Tomorrow my bf will flood our 12G long tank. Horray! : ) 
15-20 days from tomorrow we will be getting shrimps from our really good friend Eric. So in order to make sure our setup is CRS ready...meaning (S - SS Grades) ready, here is what we have so far.

*Mr. Aqua 12 Gallon Long Tank.*
15lbs of Eco-Complete (Bottom) + 8lbs of Fluval Shrimp Stratum (Top) + 12 Osmocote Root Tabs buried 2-3 inches into the substrate. 7 piece of medium to small Seriyu Stones.
*Emersed Growth:* HC, HM, MM, DHG, Glosso, Tropica 049, Micro Sword, Mini Pellia, Downoi and HygroSunset.
*Emeresed Growth Time:* Start on 8.1.2011. End on 9.30.2011. (2 months.
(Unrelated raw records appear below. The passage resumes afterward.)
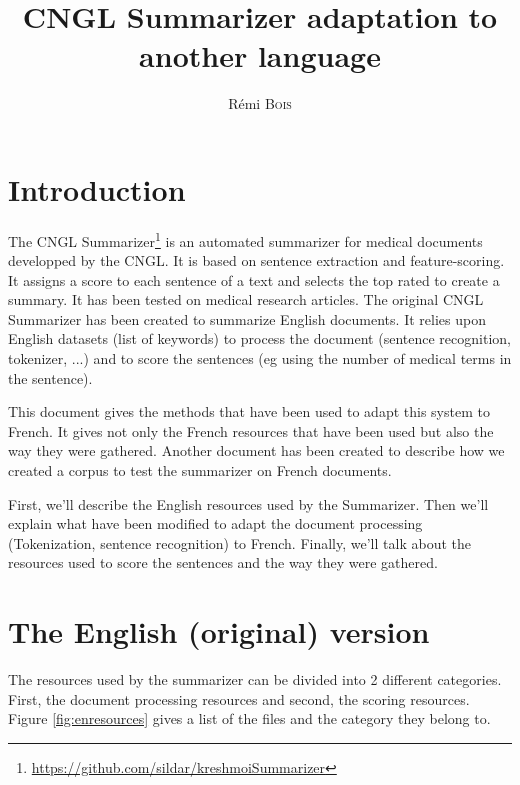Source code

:\documentclass[a4paper,10pt]{article}
\title{CNGL Summarizer adaptation to another language}
\author{ Rémi \textsc{Bois}}
\begin{document}
\maketitle

\tableofcontents

\newpage

\section{Introduction}
\label{sec:intro}

The CNGL Summarizer\footnote{\url{https://github.com/sildar/kreshmoiSummarizer}} is an automated summarizer for medical documents
developped by the CNGL. It is based on sentence extraction and
feature-scoring. It assigns a score to each sentence of a text and
selects the top rated to create a summary. It has been tested on
medical research articles. The original CNGL Summarizer has been
created to summarize English documents. It relies upon English
datasets (list of keywords) to process the document (sentence
recognition, tokenizer, ...) and to score the sentences (eg using the
number of medical terms in the sentence).

This document gives the methods that have been used to adapt this
system to French. It gives not only the French resources that have
been used but also the way they were gathered. Another document has
been created to describe how we created a corpus to test the
summarizer on French documents.

First, we'll describe the English resources used by the
Summarizer. Then we'll explain what have been modified to adapt the
document processing (Tokenization, sentence recognition) to
French. Finally, we'll talk about the resources used to score the
sentences and the way they were gathered.

\section{The English (original) version}
\label{sec:english}

The resources used by the summarizer can be divided into 2 different
categories. First, the document processing resources and second, the
scoring resources. Figure \ref{fig:enresources} gives a list of the
files and the category they belong to.
\end{document}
According to Tom Barr my Ammonia and Nitrate should be fully cycled by now).
*Light:* Finnex 13W CFL x 2
*Filtration:* 510 Zoomed Canister Filter w/ Premium Carbon-Ammonia Neutralizing Blend, Biomedia & Purigen.
*CO2 & Fertilizers:* Pressurized CO2 + Excel + Comprehensive Supplements.

*Projected Methods:* 
1.) We will be using 100% RO water to fill the tank. The TDS reading of our RO water is currently at 18. gH and kH are both at either 0 or 1, (can't really tell because when a drop is added, it already turns the water green and yellow respectively). Will add Fluval Shrimp Mineral Suppliment into our RO water until it reads 3-5 GH and 0-1 KH. Once that value is obtained, a TDS reading will take place. This will be our "clean water TDS".

2.) Once the tank is filled, we will need to recheck GH / KH within that day as well as TDS.
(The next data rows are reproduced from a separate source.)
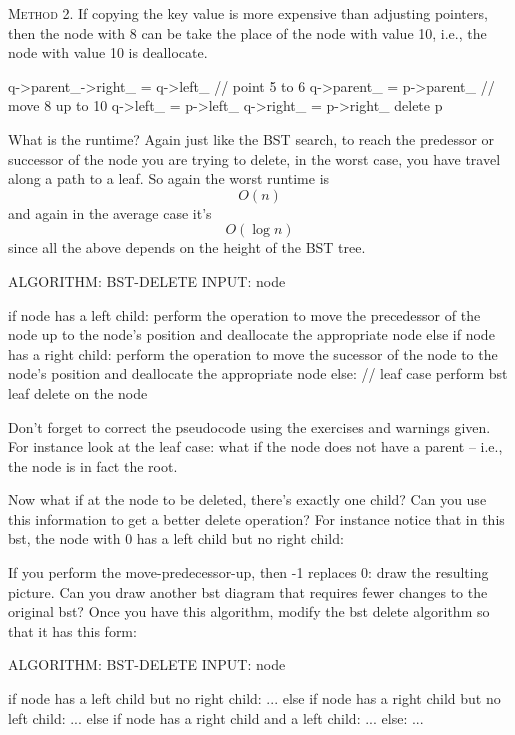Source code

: \textsc{Method 2}.
If copying the key value is more expensive than adjusting pointers,
then the node with 8 can be take the place of the node with value 10, i.e.,
the node with value 10 is deallocate.


\begin{console}
q->parent_->right_ = q->left_ // point 5 to 6
q->parent_ = p->parent_       // move 8 up to 10 
q->left_ = p->left_
q->right_ = p->right_
delete p
\end{console}

What is the runtime?
Again just like the BST search,
to reach the predessor or successor of the node you are trying to
delete, in the worst case, you have
travel along a path to a leaf.
So again the worst runtime is
\[
O(n)
\]
and again in the average case it's
\[
O(\log n)
\]
since all the above depends on the height of the BST tree.

\begin{console}
ALGORITHM: BST-DELETE
INPUT: node

if node has a left child:
    perform the operation to move the precedessor
    of the node up to the node's position
    and deallocate the appropriate node
else if node has a right child:
    perform the operation to move the sucessor
    of the node to the node's position
    and deallocate the appropriate node
else: // leaf case
    perform bst leaf delete on the node
\end{console}

Don't forget to correct the pseudocode using the exercises and warnings
given.
For instance look at the leaf case: what if the node
does not have a parent -- i.e., the node is in fact the root.


\begin{ex}
Now what if at the node to be deleted, there's exactly one child?
Can you use this information to get a better delete
operation?
For instance notice that in this bst, the node with 0 has a left
child but no right child:

If you perform the move-predecessor-up, then -1 replaces 0: draw the resulting
picture.
Can you draw another bst diagram that requires fewer changes to the original
bst?
Once you have this algorithm, modify the bst delete algorithm so that
it has this form:
\begin{console}
ALGORITHM: BST-DELETE
INPUT: node

if node has a left child but no right child:
    ...
else if node has a right child but no left child:
    ...
else if node has a right child and a left child:
    ...
else:
    ...
  \end{console}
\end{ex}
*So now, here are the questions:*
1.) How long should we wait before doing 50% water changes. Also, should it still be 100% RO w/ added supplements?

2.) We will have pressurized CO2 set up, should we run it at 3-4 bps right away or start low and gradually increase it to that? My goal is to run CO2 for no more than 1 month. I want to start off high so the CO2 needy plants can root itself better besides the 8 weeks emersed and slowly ween it down to 2-3 bps, 1-2 and finally 0.5 - 1 is my goal or just no CO2 completely. I hope bee shrimps don't feel the effect of CO2 if its only 0.5 - 1 bps.

3.) What should we dose. We have Seachem: Excel, Comprehensive Supplements, Iron, Phosphorus, Potassium and Nitrogen. Our goal is to maximize plant growth and minimal algae.

With all this into account, about how long should we wait until we can "safely" add CRS? Can we add Nerite Snails and Cherry Shrimps since day 1? (The RCS will only serve as algae / diatom eaters while the tank is being cycled, they will be removed once CRS are added).


----------



## sampster5000 (Oct 30, 2010)

I would not recommend any bee shrimp for this kind of set up. You can definitely try it but be ready for lots of random deaths. 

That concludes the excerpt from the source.